What needs to be done -
Within the material below, transcribe exactly the lines from the one holding "Mechanical Engineering, 2012." through the one holding "Element Simulation of", keeping both ends and skipping the rest.

Data to process -
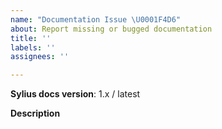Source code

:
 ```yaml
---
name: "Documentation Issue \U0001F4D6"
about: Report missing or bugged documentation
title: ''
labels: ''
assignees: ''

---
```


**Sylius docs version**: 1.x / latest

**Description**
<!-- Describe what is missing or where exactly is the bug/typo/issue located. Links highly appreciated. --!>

* * *

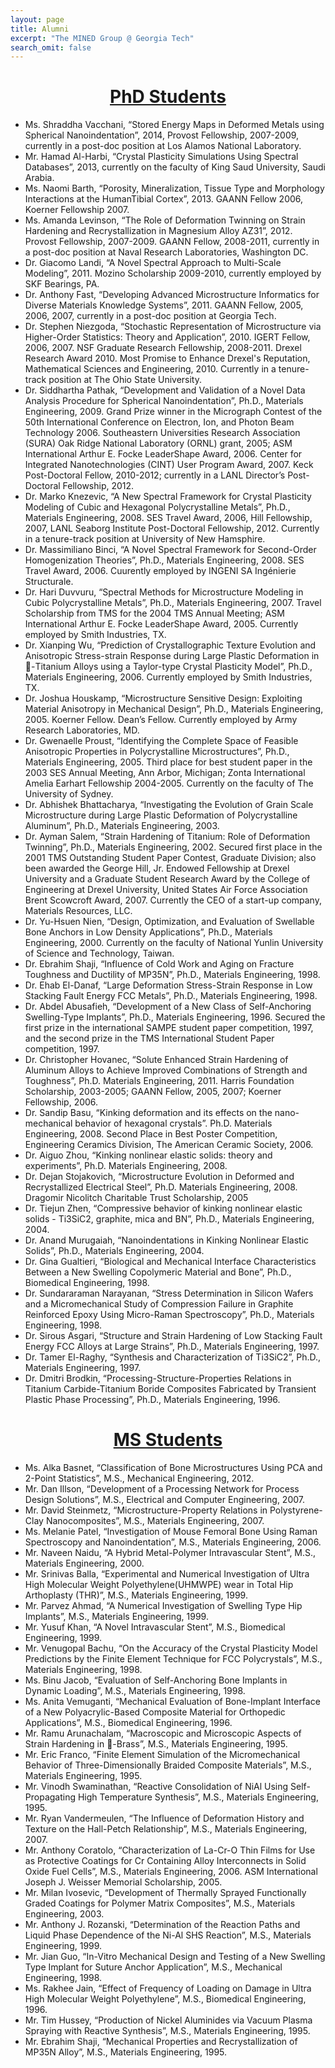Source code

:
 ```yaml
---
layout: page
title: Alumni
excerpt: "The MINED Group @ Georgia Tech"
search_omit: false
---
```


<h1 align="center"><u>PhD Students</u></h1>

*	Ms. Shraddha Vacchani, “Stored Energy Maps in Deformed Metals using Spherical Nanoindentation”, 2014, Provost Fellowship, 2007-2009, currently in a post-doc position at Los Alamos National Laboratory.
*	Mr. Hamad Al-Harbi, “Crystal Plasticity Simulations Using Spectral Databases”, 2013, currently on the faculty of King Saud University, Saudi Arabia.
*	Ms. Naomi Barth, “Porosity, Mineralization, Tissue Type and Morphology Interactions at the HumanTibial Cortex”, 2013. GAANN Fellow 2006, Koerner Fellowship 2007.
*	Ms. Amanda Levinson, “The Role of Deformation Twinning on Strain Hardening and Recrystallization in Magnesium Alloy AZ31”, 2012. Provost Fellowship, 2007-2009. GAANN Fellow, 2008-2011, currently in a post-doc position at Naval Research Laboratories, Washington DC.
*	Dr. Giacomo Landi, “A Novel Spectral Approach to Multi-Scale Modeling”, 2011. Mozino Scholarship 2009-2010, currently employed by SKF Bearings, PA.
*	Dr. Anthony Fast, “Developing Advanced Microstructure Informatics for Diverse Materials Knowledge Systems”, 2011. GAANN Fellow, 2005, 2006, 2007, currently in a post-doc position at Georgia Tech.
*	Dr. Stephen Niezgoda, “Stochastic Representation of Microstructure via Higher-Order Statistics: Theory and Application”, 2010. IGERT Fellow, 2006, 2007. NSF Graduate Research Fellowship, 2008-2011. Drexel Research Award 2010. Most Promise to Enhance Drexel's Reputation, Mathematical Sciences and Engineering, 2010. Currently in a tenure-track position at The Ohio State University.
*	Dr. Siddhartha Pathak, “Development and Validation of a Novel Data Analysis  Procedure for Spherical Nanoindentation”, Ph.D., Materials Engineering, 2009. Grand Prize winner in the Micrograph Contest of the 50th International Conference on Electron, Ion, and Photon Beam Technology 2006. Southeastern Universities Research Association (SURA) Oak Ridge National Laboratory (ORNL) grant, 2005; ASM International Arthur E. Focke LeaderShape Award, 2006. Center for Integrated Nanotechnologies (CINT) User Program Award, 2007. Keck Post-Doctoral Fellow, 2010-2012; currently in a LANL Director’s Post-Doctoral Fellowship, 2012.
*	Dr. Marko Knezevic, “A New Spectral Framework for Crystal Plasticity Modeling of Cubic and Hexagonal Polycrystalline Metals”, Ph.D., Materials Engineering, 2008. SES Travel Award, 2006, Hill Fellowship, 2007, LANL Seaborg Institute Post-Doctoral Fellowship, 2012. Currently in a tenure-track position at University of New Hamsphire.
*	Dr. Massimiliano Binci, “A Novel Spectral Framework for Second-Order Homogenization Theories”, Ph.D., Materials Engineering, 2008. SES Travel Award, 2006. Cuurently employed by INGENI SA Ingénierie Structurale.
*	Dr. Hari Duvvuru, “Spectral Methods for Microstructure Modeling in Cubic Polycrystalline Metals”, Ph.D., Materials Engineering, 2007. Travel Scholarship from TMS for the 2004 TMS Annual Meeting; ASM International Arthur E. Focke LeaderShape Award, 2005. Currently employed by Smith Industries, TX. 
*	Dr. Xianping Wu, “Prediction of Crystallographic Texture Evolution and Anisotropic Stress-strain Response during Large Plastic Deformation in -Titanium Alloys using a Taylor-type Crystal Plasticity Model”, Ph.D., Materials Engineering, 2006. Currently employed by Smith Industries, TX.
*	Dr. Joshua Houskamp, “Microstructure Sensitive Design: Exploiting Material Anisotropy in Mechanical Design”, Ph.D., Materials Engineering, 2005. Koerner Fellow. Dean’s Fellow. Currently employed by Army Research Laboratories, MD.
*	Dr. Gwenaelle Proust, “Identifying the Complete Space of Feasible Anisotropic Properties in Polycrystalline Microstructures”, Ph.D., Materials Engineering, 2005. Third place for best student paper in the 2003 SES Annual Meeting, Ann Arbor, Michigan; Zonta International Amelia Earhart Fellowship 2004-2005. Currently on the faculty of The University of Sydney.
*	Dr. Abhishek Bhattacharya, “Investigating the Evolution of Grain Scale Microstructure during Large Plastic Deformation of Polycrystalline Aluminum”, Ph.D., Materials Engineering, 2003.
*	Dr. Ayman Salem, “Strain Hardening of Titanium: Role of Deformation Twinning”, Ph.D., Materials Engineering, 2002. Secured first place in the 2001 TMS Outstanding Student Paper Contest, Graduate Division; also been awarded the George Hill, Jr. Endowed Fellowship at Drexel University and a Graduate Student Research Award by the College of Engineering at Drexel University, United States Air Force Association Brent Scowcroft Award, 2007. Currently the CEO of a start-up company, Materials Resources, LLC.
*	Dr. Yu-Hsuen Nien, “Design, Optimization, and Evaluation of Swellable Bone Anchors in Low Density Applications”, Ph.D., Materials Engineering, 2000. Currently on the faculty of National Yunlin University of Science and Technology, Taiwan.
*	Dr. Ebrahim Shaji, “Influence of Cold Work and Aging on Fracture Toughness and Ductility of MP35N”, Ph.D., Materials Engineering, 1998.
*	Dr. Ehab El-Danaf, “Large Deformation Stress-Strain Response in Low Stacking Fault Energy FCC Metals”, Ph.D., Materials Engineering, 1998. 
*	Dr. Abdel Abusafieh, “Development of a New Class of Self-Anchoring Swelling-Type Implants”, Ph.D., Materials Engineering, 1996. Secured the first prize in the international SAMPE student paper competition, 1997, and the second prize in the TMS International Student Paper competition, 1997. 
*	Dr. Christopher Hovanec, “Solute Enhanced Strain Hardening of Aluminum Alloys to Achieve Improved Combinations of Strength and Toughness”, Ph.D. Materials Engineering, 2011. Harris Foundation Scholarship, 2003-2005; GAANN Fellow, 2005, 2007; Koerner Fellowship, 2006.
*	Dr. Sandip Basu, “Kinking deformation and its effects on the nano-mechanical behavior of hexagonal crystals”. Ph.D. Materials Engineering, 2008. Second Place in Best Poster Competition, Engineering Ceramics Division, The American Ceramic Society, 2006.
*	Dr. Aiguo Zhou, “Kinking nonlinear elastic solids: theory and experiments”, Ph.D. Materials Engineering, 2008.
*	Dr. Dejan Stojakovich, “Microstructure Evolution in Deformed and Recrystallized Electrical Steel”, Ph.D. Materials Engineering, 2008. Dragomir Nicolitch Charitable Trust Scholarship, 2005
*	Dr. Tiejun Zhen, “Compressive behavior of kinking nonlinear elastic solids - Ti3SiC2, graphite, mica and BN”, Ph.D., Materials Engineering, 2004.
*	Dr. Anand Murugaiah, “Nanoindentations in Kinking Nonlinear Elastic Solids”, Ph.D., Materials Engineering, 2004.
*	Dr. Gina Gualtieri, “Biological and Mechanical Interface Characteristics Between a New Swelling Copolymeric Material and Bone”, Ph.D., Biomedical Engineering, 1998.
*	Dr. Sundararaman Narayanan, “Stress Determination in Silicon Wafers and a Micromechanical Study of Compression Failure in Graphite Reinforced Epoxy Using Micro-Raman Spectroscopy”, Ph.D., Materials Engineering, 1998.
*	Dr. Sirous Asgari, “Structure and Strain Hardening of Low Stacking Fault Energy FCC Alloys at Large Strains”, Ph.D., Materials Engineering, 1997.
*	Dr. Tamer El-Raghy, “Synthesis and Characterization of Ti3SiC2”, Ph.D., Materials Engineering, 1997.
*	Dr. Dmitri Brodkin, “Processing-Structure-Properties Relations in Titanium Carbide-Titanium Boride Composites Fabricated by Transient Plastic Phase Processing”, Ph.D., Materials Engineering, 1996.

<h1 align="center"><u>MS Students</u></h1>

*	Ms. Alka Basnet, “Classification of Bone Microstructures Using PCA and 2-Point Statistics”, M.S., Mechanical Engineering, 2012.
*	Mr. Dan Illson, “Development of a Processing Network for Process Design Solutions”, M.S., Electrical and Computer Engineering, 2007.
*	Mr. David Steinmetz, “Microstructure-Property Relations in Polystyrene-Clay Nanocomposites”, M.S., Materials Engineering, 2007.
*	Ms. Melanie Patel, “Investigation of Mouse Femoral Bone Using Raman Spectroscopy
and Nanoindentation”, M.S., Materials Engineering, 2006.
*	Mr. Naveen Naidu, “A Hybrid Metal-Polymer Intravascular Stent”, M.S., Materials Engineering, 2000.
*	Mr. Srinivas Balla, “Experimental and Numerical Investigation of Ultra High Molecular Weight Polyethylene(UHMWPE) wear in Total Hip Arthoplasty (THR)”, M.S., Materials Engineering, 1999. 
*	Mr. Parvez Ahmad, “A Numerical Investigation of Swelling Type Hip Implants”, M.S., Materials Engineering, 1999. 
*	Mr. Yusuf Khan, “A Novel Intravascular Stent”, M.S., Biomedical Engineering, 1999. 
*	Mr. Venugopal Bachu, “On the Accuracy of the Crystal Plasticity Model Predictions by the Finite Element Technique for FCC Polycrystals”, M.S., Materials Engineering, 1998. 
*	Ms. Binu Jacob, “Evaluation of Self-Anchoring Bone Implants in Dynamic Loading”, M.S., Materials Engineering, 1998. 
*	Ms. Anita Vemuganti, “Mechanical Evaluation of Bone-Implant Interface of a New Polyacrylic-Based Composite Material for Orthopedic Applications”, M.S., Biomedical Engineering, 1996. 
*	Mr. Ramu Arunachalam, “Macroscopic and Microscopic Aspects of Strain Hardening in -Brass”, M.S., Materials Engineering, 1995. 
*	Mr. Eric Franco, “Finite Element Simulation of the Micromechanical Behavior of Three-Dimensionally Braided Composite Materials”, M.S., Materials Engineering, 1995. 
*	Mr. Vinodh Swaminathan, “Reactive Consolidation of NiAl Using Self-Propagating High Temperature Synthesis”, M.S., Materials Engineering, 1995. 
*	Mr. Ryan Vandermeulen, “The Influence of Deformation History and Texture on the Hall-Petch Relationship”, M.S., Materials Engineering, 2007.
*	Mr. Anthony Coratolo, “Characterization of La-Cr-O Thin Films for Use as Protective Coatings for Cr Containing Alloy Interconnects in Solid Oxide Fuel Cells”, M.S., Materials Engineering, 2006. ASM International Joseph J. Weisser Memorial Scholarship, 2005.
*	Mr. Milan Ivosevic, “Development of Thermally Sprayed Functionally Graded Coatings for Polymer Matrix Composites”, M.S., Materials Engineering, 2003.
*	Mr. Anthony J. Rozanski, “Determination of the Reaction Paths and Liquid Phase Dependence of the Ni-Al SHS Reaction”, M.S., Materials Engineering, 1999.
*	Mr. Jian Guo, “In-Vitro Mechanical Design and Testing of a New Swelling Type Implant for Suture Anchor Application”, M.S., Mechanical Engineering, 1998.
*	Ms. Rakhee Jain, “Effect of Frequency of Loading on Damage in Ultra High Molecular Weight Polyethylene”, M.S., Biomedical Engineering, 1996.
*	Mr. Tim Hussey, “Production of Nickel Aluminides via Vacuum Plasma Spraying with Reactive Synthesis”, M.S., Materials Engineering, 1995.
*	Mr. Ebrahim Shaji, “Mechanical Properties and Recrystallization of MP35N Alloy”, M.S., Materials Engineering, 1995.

---

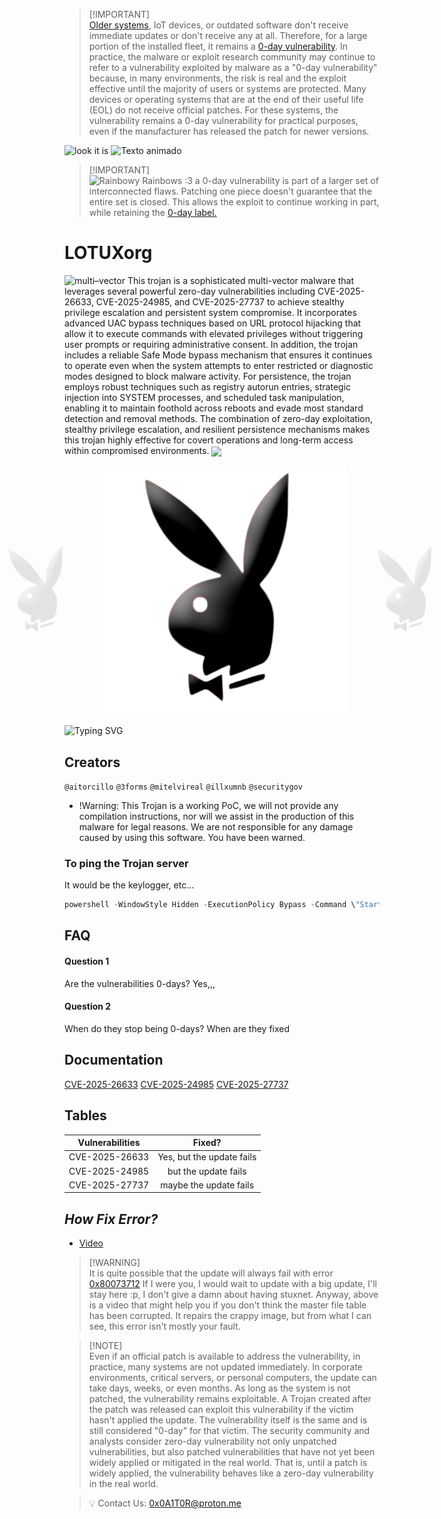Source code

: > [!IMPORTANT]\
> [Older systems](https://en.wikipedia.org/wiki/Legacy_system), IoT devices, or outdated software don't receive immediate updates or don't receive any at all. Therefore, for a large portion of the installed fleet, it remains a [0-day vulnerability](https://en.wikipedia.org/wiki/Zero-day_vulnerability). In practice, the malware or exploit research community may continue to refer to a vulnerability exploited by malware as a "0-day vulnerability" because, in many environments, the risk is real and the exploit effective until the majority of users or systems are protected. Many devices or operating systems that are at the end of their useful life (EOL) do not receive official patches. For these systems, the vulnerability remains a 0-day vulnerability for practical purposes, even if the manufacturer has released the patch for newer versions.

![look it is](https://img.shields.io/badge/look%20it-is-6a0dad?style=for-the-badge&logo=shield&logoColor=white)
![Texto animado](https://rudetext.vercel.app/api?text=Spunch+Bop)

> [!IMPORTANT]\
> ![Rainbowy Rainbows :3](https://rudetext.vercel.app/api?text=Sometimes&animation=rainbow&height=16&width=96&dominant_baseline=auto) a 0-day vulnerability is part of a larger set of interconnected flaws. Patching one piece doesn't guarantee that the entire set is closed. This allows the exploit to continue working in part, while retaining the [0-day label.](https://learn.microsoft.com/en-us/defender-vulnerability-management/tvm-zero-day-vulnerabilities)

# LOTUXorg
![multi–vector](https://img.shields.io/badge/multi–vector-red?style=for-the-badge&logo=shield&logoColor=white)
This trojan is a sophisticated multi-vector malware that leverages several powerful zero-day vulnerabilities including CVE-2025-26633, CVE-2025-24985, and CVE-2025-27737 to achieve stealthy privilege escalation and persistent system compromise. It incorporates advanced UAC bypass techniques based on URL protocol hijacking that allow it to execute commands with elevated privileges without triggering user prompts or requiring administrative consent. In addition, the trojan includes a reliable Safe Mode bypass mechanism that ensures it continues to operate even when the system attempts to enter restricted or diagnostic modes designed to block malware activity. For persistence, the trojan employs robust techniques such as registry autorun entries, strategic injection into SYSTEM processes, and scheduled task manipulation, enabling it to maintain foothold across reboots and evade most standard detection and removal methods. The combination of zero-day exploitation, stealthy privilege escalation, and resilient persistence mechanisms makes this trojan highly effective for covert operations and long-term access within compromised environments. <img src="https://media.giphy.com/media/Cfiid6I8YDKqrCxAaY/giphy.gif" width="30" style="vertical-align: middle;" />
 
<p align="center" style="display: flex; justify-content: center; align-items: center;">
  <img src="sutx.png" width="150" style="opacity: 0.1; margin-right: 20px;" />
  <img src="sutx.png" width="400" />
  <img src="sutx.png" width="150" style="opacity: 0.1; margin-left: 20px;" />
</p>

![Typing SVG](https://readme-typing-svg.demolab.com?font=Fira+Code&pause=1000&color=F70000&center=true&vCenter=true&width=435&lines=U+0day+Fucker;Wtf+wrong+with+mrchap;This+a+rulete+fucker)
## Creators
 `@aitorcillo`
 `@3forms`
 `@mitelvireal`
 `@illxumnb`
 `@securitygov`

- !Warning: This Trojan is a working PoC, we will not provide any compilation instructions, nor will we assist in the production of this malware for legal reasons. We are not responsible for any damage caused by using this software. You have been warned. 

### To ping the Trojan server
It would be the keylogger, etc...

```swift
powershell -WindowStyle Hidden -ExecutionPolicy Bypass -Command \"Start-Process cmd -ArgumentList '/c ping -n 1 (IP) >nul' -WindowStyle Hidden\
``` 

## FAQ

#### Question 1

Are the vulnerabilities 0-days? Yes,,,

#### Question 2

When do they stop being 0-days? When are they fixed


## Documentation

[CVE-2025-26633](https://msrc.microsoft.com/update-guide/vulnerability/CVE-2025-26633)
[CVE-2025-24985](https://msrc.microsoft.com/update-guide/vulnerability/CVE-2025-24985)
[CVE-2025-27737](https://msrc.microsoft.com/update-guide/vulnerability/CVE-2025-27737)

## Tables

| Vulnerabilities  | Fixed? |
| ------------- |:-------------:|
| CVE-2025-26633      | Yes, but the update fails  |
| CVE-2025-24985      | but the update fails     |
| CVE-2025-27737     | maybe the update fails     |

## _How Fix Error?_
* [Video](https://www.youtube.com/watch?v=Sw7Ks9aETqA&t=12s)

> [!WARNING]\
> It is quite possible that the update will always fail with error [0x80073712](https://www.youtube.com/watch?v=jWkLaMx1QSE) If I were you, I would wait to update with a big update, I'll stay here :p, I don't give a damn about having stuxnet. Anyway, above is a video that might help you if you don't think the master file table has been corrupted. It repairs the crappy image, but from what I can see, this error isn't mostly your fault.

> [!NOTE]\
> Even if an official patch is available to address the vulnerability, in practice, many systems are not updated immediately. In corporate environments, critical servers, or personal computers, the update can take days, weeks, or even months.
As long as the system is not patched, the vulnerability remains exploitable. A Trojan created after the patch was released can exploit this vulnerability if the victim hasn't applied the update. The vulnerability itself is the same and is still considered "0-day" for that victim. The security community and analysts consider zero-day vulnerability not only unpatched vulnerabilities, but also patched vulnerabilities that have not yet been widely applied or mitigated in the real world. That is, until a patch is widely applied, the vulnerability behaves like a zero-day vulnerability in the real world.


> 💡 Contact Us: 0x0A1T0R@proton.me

Expected output -
*	Ms. Alka Basnet, “Classification of Bone Microstructures Using PCA and 2-Point Statistics”, M.S., Mechanical Engineering, 2012.
*	Mr. Dan Illson, “Development of a Processing Network for Process Design Solutions”, M.S., Electrical and Computer Engineering, 2007.
*	Mr. David Steinmetz, “Microstructure-Property Relations in Polystyrene-Clay Nanocomposites”, M.S., Materials Engineering, 2007.
*	Ms. Melanie Patel, “Investigation of Mouse Femoral Bone Using Raman Spectroscopy
and Nanoindentation”, M.S., Materials Engineering, 2006.
*	Mr. Naveen Naidu, “A Hybrid Metal-Polymer Intravascular Stent”, M.S., Materials Engineering, 2000.
*	Mr. Srinivas Balla, “Experimental and Numerical Investigation of Ultra High Molecular Weight Polyethylene(UHMWPE) wear in Total Hip Arthoplasty (THR)”, M.S., Materials Engineering, 1999. 
*	Mr. Parvez Ahmad, “A Numerical Investigation of Swelling Type Hip Implants”, M.S., Materials Engineering, 1999. 
*	Mr. Yusuf Khan, “A Novel Intravascular Stent”, M.S., Biomedical Engineering, 1999. 
*	Mr. Venugopal Bachu, “On the Accuracy of the Crystal Plasticity Model Predictions by the Finite Element Technique for FCC Polycrystals”, M.S., Materials Engineering, 1998. 
*	Ms. Binu Jacob, “Evaluation of Self-Anchoring Bone Implants in Dynamic Loading”, M.S., Materials Engineering, 1998. 
*	Ms. Anita Vemuganti, “Mechanical Evaluation of Bone-Implant Interface of a New Polyacrylic-Based Composite Material for Orthopedic Applications”, M.S., Biomedical Engineering, 1996. 
*	Mr. Ramu Arunachalam, “Macroscopic and Microscopic Aspects of Strain Hardening in -Brass”, M.S., Materials Engineering, 1995. 
*	Mr. Eric Franco, “Finite Element Simulation of the Micromechanical Behavior of Three-Dimensionally Braided Composite Materials”, M.S., Materials Engineering, 1995. 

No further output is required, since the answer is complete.